Lenur Kerymow, Tatar z Krymu: mieszkańcy nie zdają sobie sprawy z konsekwencji referendum
Jeżeli dojdzie do przyłączenia Krymu do Rosji - dotknie to wszystkich mieszkańców Półwyspu niezależnie od narodowości - uważa krymski Tatar Lenur Kerymow. Pracujący w Polsce prawnik z Helsińskiej Fundacji Praw Człowieka uważa, ze mieszkańcy półwyspu jeszcze nie zdają sobie sprawy z tego, jakie będą dalsze konsekwencje referendum na Krymie, którego wynik wydaje się być przesądzony.
15.03.2014 | aktual.: 15.03.2014 10:19
W jego ocenie - za wodę i elektryczność będzie trzeba płacić Ukrainie według taryf międzynarodowych. To - jak dodał - będzie miało bezpośredni wpływ na kieszenie mieszkańców. Poza tym Krym utrzymuje się z turystyki a ten sezon jest już stracony.

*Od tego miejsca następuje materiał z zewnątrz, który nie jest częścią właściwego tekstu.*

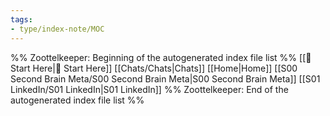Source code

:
 ```yaml
---
tags: 
- type/index-note/MOC
---
```




%% Zoottelkeeper: Beginning of the autogenerated index file list  %%
 [[🌱 Start Here|🌱 Start Here]]
 [[Chats/Chats|Chats]]
 [[Home|Home]]
 [[S00 Second Brain Meta/S00 Second Brain Meta|S00 Second Brain Meta]]
 [[S01 LinkedIn/S01 LinkedIn|S01 LinkedIn]]
%% Zoottelkeeper: End of the autogenerated index file list  %%

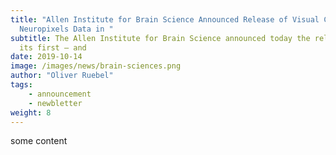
 ```yaml
---
title: "Allen Institute for Brain Science Announced Release of Visual Coding
  Neuropixels Data in "
subtitle: The Allen Institute for Brain Science announced today the release of
  its first — and
date: 2019-10-14
image: /images/news/brain-sciences.png
author: "Oliver Ruebel"
tags: 
    - announcement
    - newbletter
weight: 8
---
```

some content
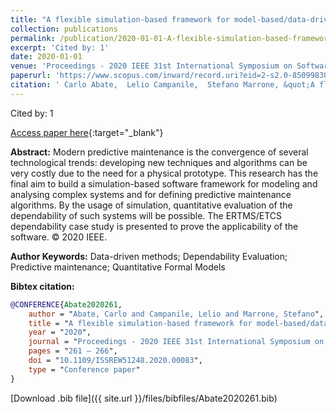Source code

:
 ```yaml
---
title: "A flexible simulation-based framework for model-based/data-driven dependability evaluation"
collection: publications
permalink: /publication/2020-01-01-A-flexible-simulation-based-framework-for-model-baseddata-driven-dependability-evaluation
excerpt: 'Cited by: 1'
date: 2020-01-01
venue: 'Proceedings - 2020 IEEE 31st International Symposium on Software Reliability Engineering Workshops, ISSREW 2020'
paperurl: 'https://www.scopus.com/inward/record.uri?eid=2-s2.0-85099830276&doi=10.1109%2fISSREW51248.2020.00083&partnerID=40&md5=8c06e5bedcaf6159251a6c79a3d7a446'
citation: ' Carlo Abate,  Lelio Campanile,  Stefano Marrone, &quot;A flexible simulation-based framework for model-based/data-driven dependability evaluation.&quot; Proceedings - 2020 IEEE 31st International Symposium on Software Reliability Engineering Workshops, ISSREW 2020, 2020.'
---
```

Cited by: 1

[Access paper here](https://www.scopus.com/inward/record.uri?eid=2-s2.0-85099830276&doi=10.1109%2fISSREW51248.2020.00083&partnerID=40&md5=8c06e5bedcaf6159251a6c79a3d7a446){:target="_blank"}

 __Abstract:__ Modern predictive maintenance is the convergence of several technological trends: developing new techniques and algorithms can be very costly due to the need for a physical prototype. This research has the final aim to build a simulation-based software framework for modeling and analysing complex systems and for defining predictive maintenance algorithms. By the usage of simulation, quantitative evaluation of the dependability of such systems will be possible. The ERTMS/ETCS dependability case study is presented to prove the applicability of the software. © 2020 IEEE.

 __Author Keywords:__ Data-driven methods; Dependability Evaluation; Predictive maintenance; Quantitative Formal Models

 __Bibtex citation:__ 
```bibtex 
@CONFERENCE{Abate2020261,
    author = "Abate, Carlo and Campanile, Lelio and Marrone, Stefano",
    title = "A flexible simulation-based framework for model-based/data-driven dependability evaluation",
    year = "2020",
    journal = "Proceedings - 2020 IEEE 31st International Symposium on Software Reliability Engineering Workshops, ISSREW 2020",
    pages = "261 – 266",
    doi = "10.1109/ISSREW51248.2020.00083",
    type = "Conference paper"
}

``` 
[Download .bib file]({{ site.url }}/files/bibfiles/Abate2020261.bib) 
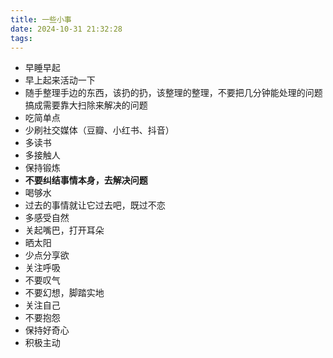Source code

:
 ```yaml
---
title: 一些小事
date: 2024-10-31 21:32:28
tags:
---
```


- 早睡早起
- 早上起来活动一下
- 随手整理手边的东西，该扔的扔，该整理的整理，不要把几分钟能处理的问题搞成需要靠大扫除来解决的问题
- 吃简单点
- 少刷社交媒体（豆瓣、小红书、抖音）
- 多读书
- 多接触人
- 保持锻炼
- **不要纠结事情本身，去解决问题**
- 喝够水
- 过去的事情就让它过去吧，既过不恋
- 多感受自然
- 关起嘴巴，打开耳朵
- 晒太阳
- 少点分享欲
- 关注呼吸
- 不要叹气
- 不要幻想，脚踏实地
- 关注自己
- 不要抱怨
- 保持好奇心
- 积极主动

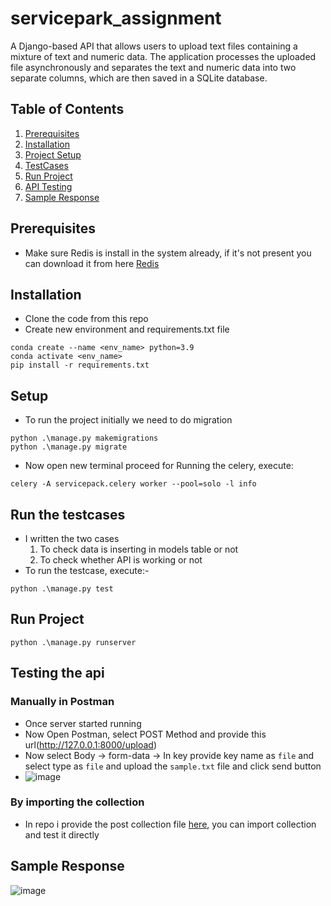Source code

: # servicepark_assignment

A Django-based API that allows users to upload text files containing a mixture of text and numeric data. The application processes the uploaded file asynchronously and separates the text and numeric data into two separate columns, which are then saved in a SQLite database. 

## Table of Contents
1. [Prerequisites](#prerequisites)
2. [Installation](#installation)
3. [Project Setup](#setup)
4. [TestCases](#run-the-testcases)
5. [Run Project](#run-project)
6. [API Testing](#testing-the-api)
7. [Sample Response](#sample-response)

## Prerequisites

- Make sure Redis is install in the system already, if it's not present you can download it from
  here [Redis](https://github.com/tporadowski/redis/releases/download/v5.0.14.1/Redis-x64-5.0.14.1.msi)

## Installation

- Clone the code from this repo
- Create new environment and requirements.txt file

```commandline
conda create --name <env_name> python=3.9
conda activate <env_name>
pip install -r requirements.txt
```

## Setup

- To run the project initially we need to do migration
```shell
python .\manage.py makemigrations
python .\manage.py migrate
```

- Now open new terminal proceed for Running the celery, execute:
```shell
celery -A servicepack.celery worker --pool=solo -l info
```

## Run the testcases
- I written the two cases
   1. To check data is inserting in models table or not
   2. To check whether API is working or not
- To run the testcase, execute:-
```shell
python .\manage.py test
```

## Run Project

```shell
python .\manage.py runserver
```

## Testing the api

### Manually in Postman

- Once server started running
- Now Open Postman, select POST Method and provide this url(http://127.0.0.1:8000/upload)
- Now select Body -> form-data -> In key provide key name as `file` and select type as `file` and upload
  the `sample.txt` file and click send button
- ![image](https://user-images.githubusercontent.com/36238978/232121542-cf2f4e93-c6c2-4aa3-bd6b-03303eebff1b.png)

### By importing the collection

- In repo i provide the post collection file [here](https://github.com/saithapan/servicepack_assignment/blob/main/servicepark.postman_collection.json), you can import collection and test it directly 

## Sample Response
![image](https://user-images.githubusercontent.com/36238978/232181983-fea81054-d8d9-42a9-bb01-c9ae002551a2.png)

Prawnik zauważa, że spośród pięciu milionów turystów co roku przybywających na Krym - 4 miliony to byli Ukraińcy, a.teraz oni na Krym nie będą przyjeżdżać. Straci na tym nie tylko branża turystyczna, ale także zwykli mieszkańcy, którzy utrzymywali się ze sprzedaży warzyw i owoców oraz z wynajmowania kwater i mieszkań.
Lenur Kerymow zaznacza, że mieszkańcy Krymu po włączeniu do Rosji będą mieli także zobowiązania, o których pewnie jeszcze nie myślą. Przede wszystkim to obowiązek służby wojskowej na rzecz Rosji, która wysyła żołnierzy w rożne rejony - od Kaukazu po Sachalin.
Prawnik z Helsińskiej Fundacji Praw Człowieka zaznacza, że jeżeli Krym zachowa jakąś autonomię wobec Rosji - nie będzie w stanie udźwignąć własnej gospodarki; wówczas mieszkańców czeka długa i głęboka zapaść gospodarcza, podobnie jak stało się w Abchazji, która oddzieliła się od Gruzji przy udziale Rosji.
Lenur Kerymow zaznacza, że tendencje separatystyczne na Krymie tak łatwo udało się uruchomić, bo władze Ukrainy przez 25 lat od uzyskania niepodległości nie zrobiły wiele dla zintegrowania mieszkańców półwyspu z resztą kraju. Nie rozumiano specyfiki tego regionu i nie przekonano mieszkających tu ludzi, że mają jakieś korzyści z przynależności do Ukrainy, a teraz to państwo ponosi tego konsekwencje - ocenia Lenur Kerymow.